Boost logo

Ublas :

Subject: Re: [ublas] Status of development /Benchmarks
From: oswin krause (oswin.krause_at_[hidden])
Date: 2013-12-09 12:27:32


Essentially it is optimizing the expression-tree prior to evaluation to
allow for more general algorithms and expressions.

Let's take this example of a function compution A^k*x

vector exponential(matrix_expression<M> const& A,vector_expression<V>
const& x,unsigned int k){
     vector z = x;
     for(int i = 0; i != k; ++i){
         z = prod(matrix,z);
     return z;

And now let's assume we call it like

matrix X(...);//something big
vector x(...);
vector y = exponential(prod(X,trans(X)),c,3); //(XX^T)^3

With current ublas the internal function will produce an error because
there is a nested prod.
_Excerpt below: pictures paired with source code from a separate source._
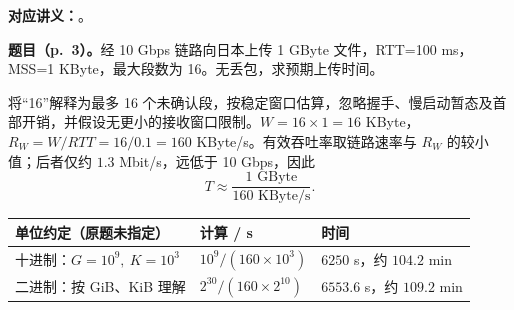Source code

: \textbf{对应讲义：}。

\textbf{题目（p.~3）。}经 10 Gbps 链路向日本上传 1 GByte 文件，RTT=100 ms，MSS=1 KByte，最大段数为 16。无丢包，求预期上传时间。

\begin{checkedsolution}
将“16”解释为最多 16 个未确认段，按稳定窗口估算，忽略握手、慢启动暂态及首部开销，并假设无更小的接收窗口限制。$W=16\times1=16$ KByte，$R_W=W/RTT=16/0.1=160$ KByte/s。有效吞吐率取链路速率与 $R_W$ 的较小值；后者仅约 $1.3$ Mbit/s，远低于 10 Gbps，因此
\[
 T\approx\frac{1\text{ GByte}}{160\text{ KByte/s}}.
\]
\begin{center}
\small
\begin{tabular}{@{}lll@{}}
\toprule
单位约定（原题未指定） & 计算 / s & 时间 \\
\midrule
十进制：$G=10^9,\ K=10^3$ & $10^9/(160\times10^3)$ & $6250$ s，约 $104.2$ min \\
二进制：按 GiB、KiB 理解 & $2^{30}/(160\times2^{10})$ & $6553.6$ s，约 $109.2$ min \\
\bottomrule
\end{tabular}
\end{center}
\end{checkedsolution}
\endgroup
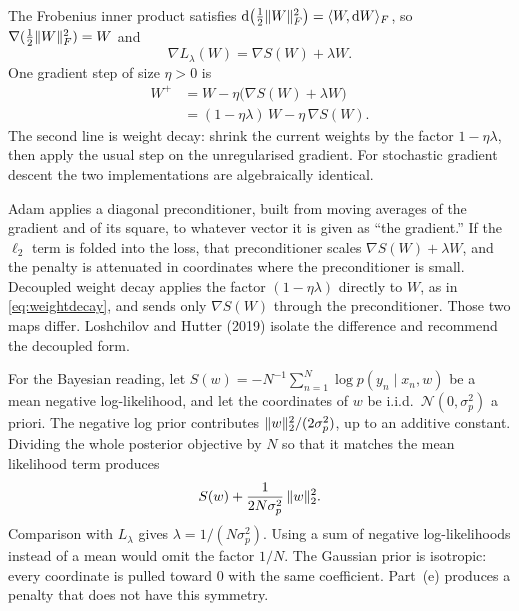 
The Frobenius inner product satisfies \(\dd\bigl(\tfrac12\norm{W}_F^2\bigr) = \langle W, \dd W\rangle_F\), so \(\nabla(\tfrac12\norm{W}_F^2) = W\) and
\[
  \nabla L_\lambda(W) = \nabla S(W) + \lambda W.
\]
One gradient step of size \(\eta>0\) is
\begin{align}
  W^{+}
  &= W - \eta\bigl(\nabla S(W)+\lambda W\bigr) \nonumber\\
  &= (1-\eta\lambda)\,W - \eta\,\nabla S(W).
  \label{eq:weightdecay}
\end{align}
The second line is weight decay: shrink the current weights by the factor \(1-\eta\lambda\), then apply the usual step on the unregularised gradient. For stochastic gradient descent the two implementations are algebraically identical.

Adam applies a diagonal preconditioner, built from moving averages of the gradient and of its square, to whatever vector it is given as ``the gradient.'' If the \(\ell_2\) term is folded into the loss, that preconditioner scales \(\nabla S(W)+\lambda W\), and the penalty is attenuated in coordinates where the preconditioner is small. Decoupled weight decay applies the factor \((1-\eta\lambda)\) directly to \(W\), as in \eqref{eq:weightdecay}, and sends only \(\nabla S(W)\) through the preconditioner. Those two maps differ. Loshchilov and Hutter (2019) isolate the difference and recommend the decoupled form.

For the Bayesian reading, let \(S(w) = -N^{-1}\sum_{n=1}^N \log p(y_n\mid x_n,w)\) be a mean negative log-likelihood, and let the coordinates of \(w\) be i.i.d.\ \(\mathcal N(0,\sigma_p^2)\) a priori. The negative log prior contributes \(\norm{w}_2^2/(2\sigma_p^2)\), up to an additive constant. Dividing the whole posterior objective by \(N\) so that it matches the mean likelihood term produces
\[
  S(w) + \frac{1}{2N\sigma_p^2}\,\norm{w}_2^2.
\]
Comparison with \(L_\lambda\) gives \(\lambda = 1/(N\sigma_p^2)\). Using a sum of negative log-likelihoods instead of a mean would omit the factor \(1/N\). The Gaussian prior is isotropic: every coordinate is pulled toward \(0\) with the same coefficient. Part~(e) produces a penalty that does not have this symmetry.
Even if we fixed prod to return a temporary
this would have a real bad runtime behavior as we carry out the complete
matrix-matrix product of XX^T

How can we fix that?

(i am simplifying as i don't remember the original types)
in the simplest case, prod for vectors would create an optimized tree.
so if it detects that one of its arguments has the form
matrix_prod<E1,E2>, it would normally create

vector_prod< matrix_prod<E1,E2> ,V>

but in this case it would instead create

vector_prod< E1,vector_prod<E2,V> >

the real fun starts when we look at more complex operators like

vector y = exponential(prod(X,trans(X))+D,c,3);

so that the product is hidden by the matrix-matrix addition.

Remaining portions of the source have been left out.